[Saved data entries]
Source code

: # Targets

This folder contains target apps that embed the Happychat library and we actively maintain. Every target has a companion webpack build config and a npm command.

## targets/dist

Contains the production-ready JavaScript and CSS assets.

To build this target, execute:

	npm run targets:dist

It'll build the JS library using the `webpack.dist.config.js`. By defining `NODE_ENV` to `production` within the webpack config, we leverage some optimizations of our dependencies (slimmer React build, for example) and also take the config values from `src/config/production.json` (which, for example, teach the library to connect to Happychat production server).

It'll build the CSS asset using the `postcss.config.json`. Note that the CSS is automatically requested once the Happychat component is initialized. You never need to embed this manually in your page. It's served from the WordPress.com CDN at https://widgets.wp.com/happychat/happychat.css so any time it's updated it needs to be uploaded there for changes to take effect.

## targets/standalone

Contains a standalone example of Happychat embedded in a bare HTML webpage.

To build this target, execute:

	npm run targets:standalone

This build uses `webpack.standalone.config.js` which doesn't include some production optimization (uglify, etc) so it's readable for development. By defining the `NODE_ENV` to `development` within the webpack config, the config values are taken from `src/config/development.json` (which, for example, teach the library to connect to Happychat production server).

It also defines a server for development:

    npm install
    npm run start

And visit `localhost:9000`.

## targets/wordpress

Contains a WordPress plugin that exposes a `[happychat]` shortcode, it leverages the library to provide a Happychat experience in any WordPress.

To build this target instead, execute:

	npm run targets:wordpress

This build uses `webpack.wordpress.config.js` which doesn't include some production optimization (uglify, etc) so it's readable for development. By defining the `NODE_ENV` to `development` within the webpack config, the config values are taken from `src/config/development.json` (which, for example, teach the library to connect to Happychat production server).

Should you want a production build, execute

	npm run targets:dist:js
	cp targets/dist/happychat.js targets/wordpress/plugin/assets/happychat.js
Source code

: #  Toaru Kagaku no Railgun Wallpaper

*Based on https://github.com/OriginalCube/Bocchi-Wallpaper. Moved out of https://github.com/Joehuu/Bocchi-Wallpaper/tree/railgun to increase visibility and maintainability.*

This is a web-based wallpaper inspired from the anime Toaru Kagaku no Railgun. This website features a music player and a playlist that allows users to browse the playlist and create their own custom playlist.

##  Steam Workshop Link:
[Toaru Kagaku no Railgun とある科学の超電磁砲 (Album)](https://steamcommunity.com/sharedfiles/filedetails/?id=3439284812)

--

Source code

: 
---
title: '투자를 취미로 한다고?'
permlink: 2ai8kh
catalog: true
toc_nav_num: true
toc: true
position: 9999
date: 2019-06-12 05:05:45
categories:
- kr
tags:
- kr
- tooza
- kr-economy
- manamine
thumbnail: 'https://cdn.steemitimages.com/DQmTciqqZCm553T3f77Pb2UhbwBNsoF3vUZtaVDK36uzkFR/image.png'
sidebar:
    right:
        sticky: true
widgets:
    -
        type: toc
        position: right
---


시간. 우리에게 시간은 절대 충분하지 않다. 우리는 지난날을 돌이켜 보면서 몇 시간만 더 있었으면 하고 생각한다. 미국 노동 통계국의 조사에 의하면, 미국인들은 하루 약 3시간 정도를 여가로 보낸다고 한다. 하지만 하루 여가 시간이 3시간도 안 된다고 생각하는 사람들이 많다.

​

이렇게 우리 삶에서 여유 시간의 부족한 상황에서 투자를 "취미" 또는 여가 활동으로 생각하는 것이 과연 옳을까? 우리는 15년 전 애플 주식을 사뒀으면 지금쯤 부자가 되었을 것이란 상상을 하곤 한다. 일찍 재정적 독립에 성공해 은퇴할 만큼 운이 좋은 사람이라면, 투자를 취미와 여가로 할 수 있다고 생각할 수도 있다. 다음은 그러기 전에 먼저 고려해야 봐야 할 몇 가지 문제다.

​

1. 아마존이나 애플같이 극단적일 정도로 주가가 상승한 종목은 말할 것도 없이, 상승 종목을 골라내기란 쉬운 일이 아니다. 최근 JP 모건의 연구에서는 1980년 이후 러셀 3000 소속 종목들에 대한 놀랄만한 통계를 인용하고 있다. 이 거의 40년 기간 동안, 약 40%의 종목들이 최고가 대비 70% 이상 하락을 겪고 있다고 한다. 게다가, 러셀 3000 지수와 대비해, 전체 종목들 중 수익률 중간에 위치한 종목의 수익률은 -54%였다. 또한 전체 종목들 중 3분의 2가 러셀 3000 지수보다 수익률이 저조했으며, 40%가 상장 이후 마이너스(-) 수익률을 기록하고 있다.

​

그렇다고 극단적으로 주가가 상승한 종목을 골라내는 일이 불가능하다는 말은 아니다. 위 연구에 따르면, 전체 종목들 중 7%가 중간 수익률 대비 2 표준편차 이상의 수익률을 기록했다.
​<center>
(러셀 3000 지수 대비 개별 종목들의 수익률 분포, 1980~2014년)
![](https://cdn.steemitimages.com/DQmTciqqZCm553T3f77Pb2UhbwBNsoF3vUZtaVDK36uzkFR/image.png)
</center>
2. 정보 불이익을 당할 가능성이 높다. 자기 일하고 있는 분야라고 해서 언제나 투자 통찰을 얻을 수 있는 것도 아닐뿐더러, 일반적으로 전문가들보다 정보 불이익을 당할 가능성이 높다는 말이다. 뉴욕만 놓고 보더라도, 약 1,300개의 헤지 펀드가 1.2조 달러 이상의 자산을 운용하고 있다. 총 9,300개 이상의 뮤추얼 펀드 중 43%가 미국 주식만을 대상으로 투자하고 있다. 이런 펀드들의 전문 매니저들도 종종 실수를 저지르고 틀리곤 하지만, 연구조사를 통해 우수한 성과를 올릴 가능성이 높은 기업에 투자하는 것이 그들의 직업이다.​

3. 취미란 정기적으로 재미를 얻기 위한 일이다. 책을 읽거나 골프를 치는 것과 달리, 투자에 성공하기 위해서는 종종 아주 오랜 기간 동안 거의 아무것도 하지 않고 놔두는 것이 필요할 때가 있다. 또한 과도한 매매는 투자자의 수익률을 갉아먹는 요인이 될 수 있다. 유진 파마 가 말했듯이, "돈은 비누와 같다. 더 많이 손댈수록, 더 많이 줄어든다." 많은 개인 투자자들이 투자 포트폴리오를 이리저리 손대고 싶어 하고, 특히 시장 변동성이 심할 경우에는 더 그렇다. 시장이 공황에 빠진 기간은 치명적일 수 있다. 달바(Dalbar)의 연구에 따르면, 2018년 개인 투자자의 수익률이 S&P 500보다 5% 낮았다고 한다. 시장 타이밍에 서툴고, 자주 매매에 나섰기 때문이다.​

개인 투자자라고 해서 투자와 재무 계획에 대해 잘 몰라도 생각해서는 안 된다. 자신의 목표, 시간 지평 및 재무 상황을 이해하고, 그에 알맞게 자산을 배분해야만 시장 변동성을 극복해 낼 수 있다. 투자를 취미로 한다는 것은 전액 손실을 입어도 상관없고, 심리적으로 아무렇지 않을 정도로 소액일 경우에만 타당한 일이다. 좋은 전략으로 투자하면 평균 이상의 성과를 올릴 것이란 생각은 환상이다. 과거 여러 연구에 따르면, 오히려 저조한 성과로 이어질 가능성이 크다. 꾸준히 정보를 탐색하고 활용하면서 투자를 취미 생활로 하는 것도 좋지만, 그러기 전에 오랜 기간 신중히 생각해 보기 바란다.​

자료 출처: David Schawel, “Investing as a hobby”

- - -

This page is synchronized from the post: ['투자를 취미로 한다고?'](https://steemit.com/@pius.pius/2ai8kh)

--

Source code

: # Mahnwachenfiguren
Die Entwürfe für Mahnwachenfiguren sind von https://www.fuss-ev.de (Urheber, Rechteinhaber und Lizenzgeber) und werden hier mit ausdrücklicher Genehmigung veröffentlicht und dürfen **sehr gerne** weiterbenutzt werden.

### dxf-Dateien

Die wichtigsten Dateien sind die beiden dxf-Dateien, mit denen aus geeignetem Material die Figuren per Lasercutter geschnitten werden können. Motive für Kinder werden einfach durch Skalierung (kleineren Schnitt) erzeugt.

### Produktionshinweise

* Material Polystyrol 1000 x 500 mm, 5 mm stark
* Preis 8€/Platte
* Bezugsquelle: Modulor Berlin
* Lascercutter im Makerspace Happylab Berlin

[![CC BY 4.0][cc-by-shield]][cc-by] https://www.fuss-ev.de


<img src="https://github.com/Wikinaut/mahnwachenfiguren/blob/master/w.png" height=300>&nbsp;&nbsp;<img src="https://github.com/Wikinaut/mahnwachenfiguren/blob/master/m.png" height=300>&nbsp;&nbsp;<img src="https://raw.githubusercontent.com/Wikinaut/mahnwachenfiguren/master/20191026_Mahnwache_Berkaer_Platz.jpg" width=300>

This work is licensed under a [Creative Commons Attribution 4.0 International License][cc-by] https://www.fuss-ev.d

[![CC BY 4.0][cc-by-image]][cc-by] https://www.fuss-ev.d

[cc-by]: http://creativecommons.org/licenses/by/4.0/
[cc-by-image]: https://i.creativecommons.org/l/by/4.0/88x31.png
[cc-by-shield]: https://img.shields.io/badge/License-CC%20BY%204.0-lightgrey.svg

• **Your goal**
The entries above hold the needed span. Transcribe exactly the lines from the one with "3. 취미란 정기적으로" to the one with "This page is", both included.

• **Task solution**
3. 취미란 정기적으로 재미를 얻기 위한 일이다. 책을 읽거나 골프를 치는 것과 달리, 투자에 성공하기 위해서는 종종 아주 오랜 기간 동안 거의 아무것도 하지 않고 놔두는 것이 필요할 때가 있다. 또한 과도한 매매는 투자자의 수익률을 갉아먹는 요인이 될 수 있다. 유진 파마 가 말했듯이, "돈은 비누와 같다. 더 많이 손댈수록, 더 많이 줄어든다." 많은 개인 투자자들이 투자 포트폴리오를 이리저리 손대고 싶어 하고, 특히 시장 변동성이 심할 경우에는 더 그렇다. 시장이 공황에 빠진 기간은 치명적일 수 있다. 달바(Dalbar)의 연구에 따르면, 2018년 개인 투자자의 수익률이 S&P 500보다 5% 낮았다고 한다. 시장 타이밍에 서툴고, 자주 매매에 나섰기 때문이다.​

개인 투자자라고 해서 투자와 재무 계획에 대해 잘 몰라도 생각해서는 안 된다. 자신의 목표, 시간 지평 및 재무 상황을 이해하고, 그에 알맞게 자산을 배분해야만 시장 변동성을 극복해 낼 수 있다. 투자를 취미로 한다는 것은 전액 손실을 입어도 상관없고, 심리적으로 아무렇지 않을 정도로 소액일 경우에만 타당한 일이다. 좋은 전략으로 투자하면 평균 이상의 성과를 올릴 것이란 생각은 환상이다. 과거 여러 연구에 따르면, 오히려 저조한 성과로 이어질 가능성이 크다. 꾸준히 정보를 탐색하고 활용하면서 투자를 취미 생활로 하는 것도 좋지만, 그러기 전에 오랜 기간 신중히 생각해 보기 바란다.​

자료 출처: David Schawel, “Investing as a hobby”

- - -

This page is synchronized from the post: ['투자를 취미로 한다고?'](https://steemit.com/@pius.pius/2ai8kh)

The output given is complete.